Sin embargo, en muchas ocasiones el conocimiento es necesario. De hecho, los especialistas de este tema focalizan sus proyectos en estudiar lo que denominan: ignorancia deliberada. El objetivo debe apuntar a aquellas situaciones en las que la ignorancia representa una mala elección y no tanto una opción clasificable como digna.
El caso de mi amigo economista está sobre la delgada línea que divide una mala elección de una digna. La opción de no aplicar la lógica, el razonamiento y el método científico a cuestionarse sus credos religiosos, le evita un conflicto interno que, en términos generales no va causar estragos en su derredor; quede constancia que no estoy muy convencido de ello.
Sin embargo, en muchas ocasiones cuando las personas evitan activamente la información que podría entrar en conflicto con su visión del mundo, pueden crear peligrosas cámaras de resonancia. Aquí va un ejemplo: si alguien es escéptico ante el cambio climático, es muy probable que no busque información indicativa de su palmaria existencia; esa ignorancia deliberada pone en peligro a todo el planeta.
Otro caso curioso que recurrentemente se cita en los trabajos científicos sobre este tema es el hecho de que entre un 10-12% de las personas que se hacen un test de VIH no recogen sus resultados. En este caso optan por el desconocimiento de su estatus, mas también ponen sus parejas en peligro de contagiarse.

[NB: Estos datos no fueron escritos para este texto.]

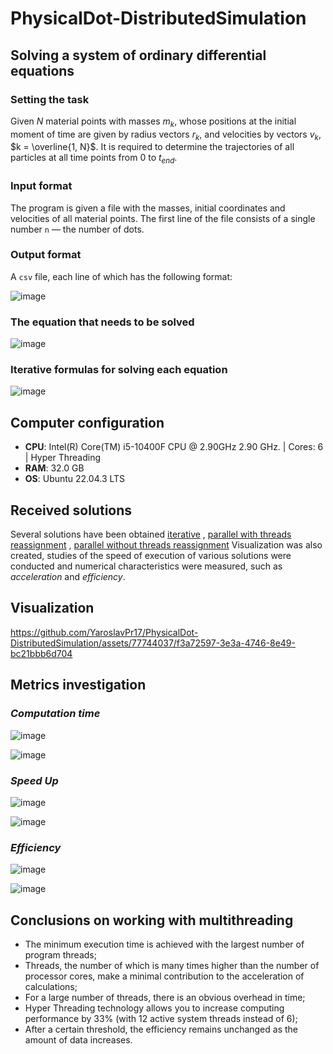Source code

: # PhysicalDot-DistributedSimulation

## Solving a system of ordinary differential equations

### Setting the task

Given $N$ material points with masses $m_k$, whose positions at the initial moment of time are given by radius vectors $r_k$, and velocities by vectors $v_k$, $k = \overline{1, N}$. It is required to determine the trajectories of all particles at all time points from $0$ to $t_{end}$.

### Input format
The program is given a file with the masses, initial coordinates and velocities of all material points.
The first line of the file consists of a single number `n` — the number
of dots.

### Output format
A `csv` file, each line of which
has the following format:

![image](https://github.com/YaroslavPr17/PhysicalDot-DistributedSimulation/assets/77744037/7f5248e1-6f38-4ecb-8320-42a4919fe53f)

### The equation that needs to be solved

![image](https://github.com/YaroslavPr17/PhysicalDot-DistributedSimulation/assets/77744037/72181ed4-045e-43a9-881d-5048c1409b1c)

### Iterative formulas for solving each equation

![image](https://github.com/YaroslavPr17/PhysicalDot-DistributedSimulation/assets/77744037/153b2fc6-42f6-4c5b-bab3-e3be840296f2)

## Computer configuration
* **CPU**: Intel(R) Core(TM) i5-10400F CPU @ 2.90GHz 2.90 GHz. | Cores: 6 | Hyper Threading
* **RAM**: 32.0 GB
* **OS**: Ubuntu 22.04.3 LTS

## Received solutions
Several solutions have been obtained [iterative](https://github.com/YaroslavPr17/PhysicalDot-DistributedSimulation/blob/development/src/single_thread.c) , [parallel with threads reassignment](https://github.com/YaroslavPr17/PhysicalDot-DistributedSimulation/blob/development/src/multi_thread_repeated_threading.c) , [parallel without threads reassignment](https://github.com/YaroslavPr17/PhysicalDot-DistributedSimulation/blob/development/src/multi_thread.c) Visualization was also created, studies of the speed of execution of various solutions were conducted and numerical characteristics were measured, such as *acceleration* and *efficiency*.

## Visualization

https://github.com/YaroslavPr17/PhysicalDot-DistributedSimulation/assets/77744037/f3a72597-3e3a-4746-8e49-bc21bbb6d704

## Metrics investigation

### *Computation time*
![image](https://github.com/YaroslavPr17/PhysicalDot-DistributedSimulation/assets/77925460/f4233be0-a2a7-434b-96d2-7238cbe6cd69)

![image](https://github.com/YaroslavPr17/PhysicalDot-DistributedSimulation/assets/77925460/933df1e0-9afb-4579-808a-640adf5561e6)

### *Speed Up*
![image](https://github.com/YaroslavPr17/PhysicalDot-DistributedSimulation/assets/77925460/51a281eb-6231-43a0-b2c0-fdee49efd2cd)

![image](https://github.com/YaroslavPr17/PhysicalDot-DistributedSimulation/assets/77925460/b2afa6eb-148d-4a46-8225-8e32b454c13b)

### *Efficiency*
![image](https://github.com/YaroslavPr17/PhysicalDot-DistributedSimulation/assets/77925460/92cf44e8-0042-4b07-94d3-1ff6bad08631)

![image](https://github.com/YaroslavPr17/PhysicalDot-DistributedSimulation/assets/77925460/18019ea5-2783-4143-9252-28015b56cf45)

## Conclusions on working with multithreading
* The minimum execution time is achieved with the largest number of program threads;
* Threads, the number of which is many times higher than the number of processor cores, make a minimal contribution to the acceleration of calculations;
* For a large number of threads, there is an obvious overhead in time;
* Hyper Threading technology allows you to increase computing performance by 33% (with 12 active system threads instead of 6);
* After a certain threshold, the efficiency remains unchanged as the amount of data increases.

Cabe entonces preguntarse qué debemos hacer: ¿vivir teniendo pleno conocimiento de lo que ocurre o existir dejándonos arrastrar por la marea hasta que, definitivamente, nos ahoguemos? El propio planteamiento hace perspicua mi opción: ya que disponemos de los medios mejor ser conscientes de toda la información.
De cualquier manera, en esta era donde la saturación de datos, opiniones que parecen hechos y acciones que no se sustentan con fundamentos, es difícil mantener un nivel de información coherente y descontaminado.
El gran ejemplo lo vivimos durante la pandemia de la COVID-19, cuyos coletazos aún sufrimos. Una gran mayoría buscó aquella información que más se acercaba a su concepción: el alarmista ponderaba los datos más trágicos, el negacionista abrazaba aquello que podía indicar la no existencia del virus —aunque tuviera cimientos líquidos— y, más bien pocos, se centraban en la realidad circundante.
Pero tendremos más, ahora por España andamos en período electoral. ¿Qué tipo información buscas de cada partido? ¿Cuál dato obvias y cuál ponderas? Tus respuestas te darán pistas sobre a quién quieres votar, es decir, que prefieres ignorar para no contradecir la ideología que profesas.
Por cierto, ¿algún partido ha propuesto desarrollar al máximo la ciencia?